Matter & Interactions II, Week 5

This week was all about calculating electric fields for continuous charge distributions. This is usually students’ first exposure to what they think of as “calculus-based” physics because they are explicitly setting up and doing integrals. There’s lots going on behind the scenes though.

In calculus class, students are used to manipulating functions by taking their derivatives, indefinite integrals, and definite integrals. In physics, however, these ready made functions don’t exist. When we write dQ, there is no function Q() for which we calculate a differential. The symbol dQ represents a small quantity of charge, a “chunk” as I usually call it. That’s is. There’s nothing more. Similarly, dm represents a small “chunk” of mass rather than the differential of a function m(). The progress usually begins with uniform linear charge distributions and progresses to angular (i.e. linear charge distributions bent into arcs of varying extents), then area, then volume charge distributions (Are “area” and “volume” adjectives?). One cool thing is how each type of distribution can be constructed from a previous one. You can make a cylinder of charge out of lines of charge. You can make a loop of charge out of a line of charge. You can make a plane of charge out of lines of charge. You can make a sphere of charge out of loops of charge. Beautiful! Lots of ways to approach setting up the integral that sweeps through the charge distribution to get the net field.

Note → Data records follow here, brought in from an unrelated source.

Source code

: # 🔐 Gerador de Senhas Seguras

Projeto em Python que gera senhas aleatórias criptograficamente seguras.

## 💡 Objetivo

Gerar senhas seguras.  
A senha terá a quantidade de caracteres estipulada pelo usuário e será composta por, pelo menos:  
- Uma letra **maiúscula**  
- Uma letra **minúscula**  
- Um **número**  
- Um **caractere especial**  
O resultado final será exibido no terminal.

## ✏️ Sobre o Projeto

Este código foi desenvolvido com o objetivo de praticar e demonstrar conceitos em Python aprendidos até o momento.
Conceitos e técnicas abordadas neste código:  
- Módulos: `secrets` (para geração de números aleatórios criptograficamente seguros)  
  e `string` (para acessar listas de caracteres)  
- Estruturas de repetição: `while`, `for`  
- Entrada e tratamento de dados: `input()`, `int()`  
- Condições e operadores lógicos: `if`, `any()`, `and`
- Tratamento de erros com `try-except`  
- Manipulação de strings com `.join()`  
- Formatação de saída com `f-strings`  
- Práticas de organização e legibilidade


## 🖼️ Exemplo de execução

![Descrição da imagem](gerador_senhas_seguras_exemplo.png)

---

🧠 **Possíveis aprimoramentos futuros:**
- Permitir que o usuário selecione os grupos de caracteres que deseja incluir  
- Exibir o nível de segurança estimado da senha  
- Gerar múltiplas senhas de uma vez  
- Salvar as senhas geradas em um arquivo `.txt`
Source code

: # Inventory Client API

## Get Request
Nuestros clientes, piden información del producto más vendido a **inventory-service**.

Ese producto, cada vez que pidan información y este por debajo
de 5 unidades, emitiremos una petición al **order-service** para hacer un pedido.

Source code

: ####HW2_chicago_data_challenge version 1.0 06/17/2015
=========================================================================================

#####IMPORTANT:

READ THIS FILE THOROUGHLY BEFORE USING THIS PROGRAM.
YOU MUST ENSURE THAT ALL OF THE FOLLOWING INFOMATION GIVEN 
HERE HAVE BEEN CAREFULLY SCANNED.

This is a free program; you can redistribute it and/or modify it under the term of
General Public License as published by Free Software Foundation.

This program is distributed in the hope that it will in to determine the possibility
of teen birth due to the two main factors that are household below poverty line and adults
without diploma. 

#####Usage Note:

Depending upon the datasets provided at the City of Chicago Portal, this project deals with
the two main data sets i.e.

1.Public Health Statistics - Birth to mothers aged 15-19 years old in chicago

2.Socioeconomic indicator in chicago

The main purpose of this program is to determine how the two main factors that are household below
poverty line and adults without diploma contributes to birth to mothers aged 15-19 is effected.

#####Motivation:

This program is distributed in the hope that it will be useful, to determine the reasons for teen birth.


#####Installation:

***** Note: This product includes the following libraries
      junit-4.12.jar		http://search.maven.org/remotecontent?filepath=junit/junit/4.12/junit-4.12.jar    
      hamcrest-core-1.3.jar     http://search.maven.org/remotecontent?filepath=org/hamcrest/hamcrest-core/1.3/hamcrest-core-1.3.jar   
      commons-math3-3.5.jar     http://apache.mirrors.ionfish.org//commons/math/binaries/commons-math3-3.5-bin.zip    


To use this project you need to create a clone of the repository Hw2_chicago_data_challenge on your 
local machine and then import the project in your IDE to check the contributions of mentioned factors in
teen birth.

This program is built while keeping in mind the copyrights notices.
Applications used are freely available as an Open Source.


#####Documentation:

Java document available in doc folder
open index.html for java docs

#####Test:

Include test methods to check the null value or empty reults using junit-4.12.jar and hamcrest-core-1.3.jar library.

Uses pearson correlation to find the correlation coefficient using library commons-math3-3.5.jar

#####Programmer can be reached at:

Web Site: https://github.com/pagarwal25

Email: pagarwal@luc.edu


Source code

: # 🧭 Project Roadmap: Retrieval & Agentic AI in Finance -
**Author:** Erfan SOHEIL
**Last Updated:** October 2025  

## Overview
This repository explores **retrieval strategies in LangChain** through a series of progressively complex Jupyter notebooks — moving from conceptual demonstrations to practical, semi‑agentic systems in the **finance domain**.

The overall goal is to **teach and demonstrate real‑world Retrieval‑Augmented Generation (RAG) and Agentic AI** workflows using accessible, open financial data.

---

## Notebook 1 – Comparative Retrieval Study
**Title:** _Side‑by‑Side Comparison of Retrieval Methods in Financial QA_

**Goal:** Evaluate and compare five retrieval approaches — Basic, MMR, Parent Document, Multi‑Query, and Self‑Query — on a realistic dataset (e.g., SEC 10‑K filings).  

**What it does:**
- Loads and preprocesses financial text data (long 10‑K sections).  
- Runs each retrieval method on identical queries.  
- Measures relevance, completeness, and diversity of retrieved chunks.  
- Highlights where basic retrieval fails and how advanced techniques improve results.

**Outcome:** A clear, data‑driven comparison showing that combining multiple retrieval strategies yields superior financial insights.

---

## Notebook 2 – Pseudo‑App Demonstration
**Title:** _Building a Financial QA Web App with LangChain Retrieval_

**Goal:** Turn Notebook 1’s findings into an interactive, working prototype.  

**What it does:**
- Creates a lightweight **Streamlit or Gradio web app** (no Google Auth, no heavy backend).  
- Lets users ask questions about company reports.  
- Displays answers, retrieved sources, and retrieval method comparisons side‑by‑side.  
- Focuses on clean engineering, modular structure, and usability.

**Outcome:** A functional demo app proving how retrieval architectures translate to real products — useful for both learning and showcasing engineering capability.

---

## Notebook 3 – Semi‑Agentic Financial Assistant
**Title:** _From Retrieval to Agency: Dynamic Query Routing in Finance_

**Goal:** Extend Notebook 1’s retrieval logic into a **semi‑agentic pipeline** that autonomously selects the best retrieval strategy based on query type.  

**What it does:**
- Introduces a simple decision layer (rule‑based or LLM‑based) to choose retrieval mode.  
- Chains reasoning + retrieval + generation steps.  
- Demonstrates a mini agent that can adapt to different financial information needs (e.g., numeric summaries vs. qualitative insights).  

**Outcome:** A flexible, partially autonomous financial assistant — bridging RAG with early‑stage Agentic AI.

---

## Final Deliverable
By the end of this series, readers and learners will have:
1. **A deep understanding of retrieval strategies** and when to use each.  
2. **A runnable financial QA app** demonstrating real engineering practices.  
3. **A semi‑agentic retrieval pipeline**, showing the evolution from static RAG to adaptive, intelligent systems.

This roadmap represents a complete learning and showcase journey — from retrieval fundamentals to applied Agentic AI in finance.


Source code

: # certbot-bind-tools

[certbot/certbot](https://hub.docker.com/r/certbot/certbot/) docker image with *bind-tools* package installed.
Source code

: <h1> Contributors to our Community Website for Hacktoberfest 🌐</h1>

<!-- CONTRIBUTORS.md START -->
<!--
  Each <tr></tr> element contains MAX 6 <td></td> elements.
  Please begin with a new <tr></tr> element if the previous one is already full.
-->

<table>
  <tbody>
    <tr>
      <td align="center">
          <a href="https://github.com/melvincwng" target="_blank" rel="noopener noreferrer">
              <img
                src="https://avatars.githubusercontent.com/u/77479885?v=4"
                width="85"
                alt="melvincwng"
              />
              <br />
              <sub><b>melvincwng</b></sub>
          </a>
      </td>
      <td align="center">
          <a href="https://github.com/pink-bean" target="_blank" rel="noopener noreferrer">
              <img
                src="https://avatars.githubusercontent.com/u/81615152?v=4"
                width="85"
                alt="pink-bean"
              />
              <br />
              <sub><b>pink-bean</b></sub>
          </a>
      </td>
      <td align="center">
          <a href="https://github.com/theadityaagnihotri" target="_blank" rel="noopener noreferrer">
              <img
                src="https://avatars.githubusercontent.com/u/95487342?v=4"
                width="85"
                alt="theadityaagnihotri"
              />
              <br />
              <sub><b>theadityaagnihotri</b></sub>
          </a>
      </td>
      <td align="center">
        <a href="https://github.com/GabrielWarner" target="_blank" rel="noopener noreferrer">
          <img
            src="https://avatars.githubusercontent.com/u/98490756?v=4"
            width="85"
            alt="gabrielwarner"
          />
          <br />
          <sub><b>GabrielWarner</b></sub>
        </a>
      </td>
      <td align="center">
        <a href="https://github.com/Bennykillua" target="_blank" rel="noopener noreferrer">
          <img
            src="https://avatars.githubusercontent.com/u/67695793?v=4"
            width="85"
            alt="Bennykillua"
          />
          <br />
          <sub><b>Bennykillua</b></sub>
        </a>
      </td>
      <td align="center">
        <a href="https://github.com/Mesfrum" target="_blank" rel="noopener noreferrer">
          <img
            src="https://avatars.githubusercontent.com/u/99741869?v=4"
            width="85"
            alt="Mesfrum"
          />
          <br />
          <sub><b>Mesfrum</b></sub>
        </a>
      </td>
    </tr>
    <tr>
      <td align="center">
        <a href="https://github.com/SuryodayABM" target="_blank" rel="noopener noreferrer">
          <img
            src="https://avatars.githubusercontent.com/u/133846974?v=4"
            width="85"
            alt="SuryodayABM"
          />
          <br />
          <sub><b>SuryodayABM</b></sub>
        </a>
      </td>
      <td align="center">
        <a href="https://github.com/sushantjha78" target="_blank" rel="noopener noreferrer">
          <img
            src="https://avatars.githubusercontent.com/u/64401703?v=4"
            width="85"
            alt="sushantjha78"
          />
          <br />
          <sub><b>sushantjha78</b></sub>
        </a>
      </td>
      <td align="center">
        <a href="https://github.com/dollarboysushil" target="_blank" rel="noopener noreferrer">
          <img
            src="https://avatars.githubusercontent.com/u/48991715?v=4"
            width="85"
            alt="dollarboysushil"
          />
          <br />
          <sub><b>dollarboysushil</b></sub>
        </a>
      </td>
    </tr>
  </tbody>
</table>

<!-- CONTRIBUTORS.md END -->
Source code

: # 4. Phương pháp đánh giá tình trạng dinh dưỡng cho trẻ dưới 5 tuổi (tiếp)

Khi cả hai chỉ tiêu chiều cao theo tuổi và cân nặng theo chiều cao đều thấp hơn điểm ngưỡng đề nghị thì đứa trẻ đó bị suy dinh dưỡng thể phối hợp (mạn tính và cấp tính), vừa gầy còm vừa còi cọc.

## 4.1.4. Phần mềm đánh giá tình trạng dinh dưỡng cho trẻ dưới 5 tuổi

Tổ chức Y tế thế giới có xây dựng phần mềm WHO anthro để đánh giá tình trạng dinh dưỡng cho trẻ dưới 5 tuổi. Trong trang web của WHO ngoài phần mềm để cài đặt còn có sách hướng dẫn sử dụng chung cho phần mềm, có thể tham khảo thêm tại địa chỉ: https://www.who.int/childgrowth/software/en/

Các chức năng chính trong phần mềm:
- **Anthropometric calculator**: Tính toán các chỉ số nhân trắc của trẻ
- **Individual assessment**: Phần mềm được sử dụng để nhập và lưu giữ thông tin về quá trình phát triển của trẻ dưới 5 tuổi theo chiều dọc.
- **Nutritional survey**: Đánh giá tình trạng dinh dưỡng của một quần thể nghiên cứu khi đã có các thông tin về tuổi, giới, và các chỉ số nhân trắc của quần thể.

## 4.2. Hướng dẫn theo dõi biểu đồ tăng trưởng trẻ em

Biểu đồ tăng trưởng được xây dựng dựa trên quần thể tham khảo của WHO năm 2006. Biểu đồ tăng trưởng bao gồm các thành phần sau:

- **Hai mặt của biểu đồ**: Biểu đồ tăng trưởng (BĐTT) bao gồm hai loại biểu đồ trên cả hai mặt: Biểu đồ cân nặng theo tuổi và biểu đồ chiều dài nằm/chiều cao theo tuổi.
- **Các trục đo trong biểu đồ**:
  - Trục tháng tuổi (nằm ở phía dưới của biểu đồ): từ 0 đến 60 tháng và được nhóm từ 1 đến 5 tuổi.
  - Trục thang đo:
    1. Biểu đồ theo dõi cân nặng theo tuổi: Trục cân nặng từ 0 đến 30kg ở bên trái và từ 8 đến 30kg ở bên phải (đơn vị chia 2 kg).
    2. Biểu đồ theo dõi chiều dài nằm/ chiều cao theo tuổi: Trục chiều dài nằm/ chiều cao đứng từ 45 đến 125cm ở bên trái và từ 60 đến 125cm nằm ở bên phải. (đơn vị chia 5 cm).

It’s interesting to ponder the effect of changing the coordinate origin. Consider a charge rod. If rod’s left end is at the origin, the limits of integration are 0 and L (the rod’s length). If the rod’s center is at the origin, the limits of integration are -L/2 and +L/2. The integrand looks slightly different, but the resulting definite integral is the same in both cases! Trivial? No! It’s yet another indication that Nature doesn’t care about coordinate systems; they’re a human invention and subject to our desire for mathematical convenience. This is also a good time to recall even (f(-x) = f(x)) and odd (f(-x) = -f(x)) functions becuase then one can look at an integral and its limits and predict whether or not the integral must vanish and this connects with symmetry arguments from geometry. This, to me, is one of the very definitions of mathematical beauty. A given charge distribution’s electric field is independent of the coordinate system used to derive it. The forthcoming chapter on Gauss’s law and Ampère’s law relies on symmetries to predict electric and magnetic field structures for calculating flux and circulation and that’s foreshadowed in this chapter.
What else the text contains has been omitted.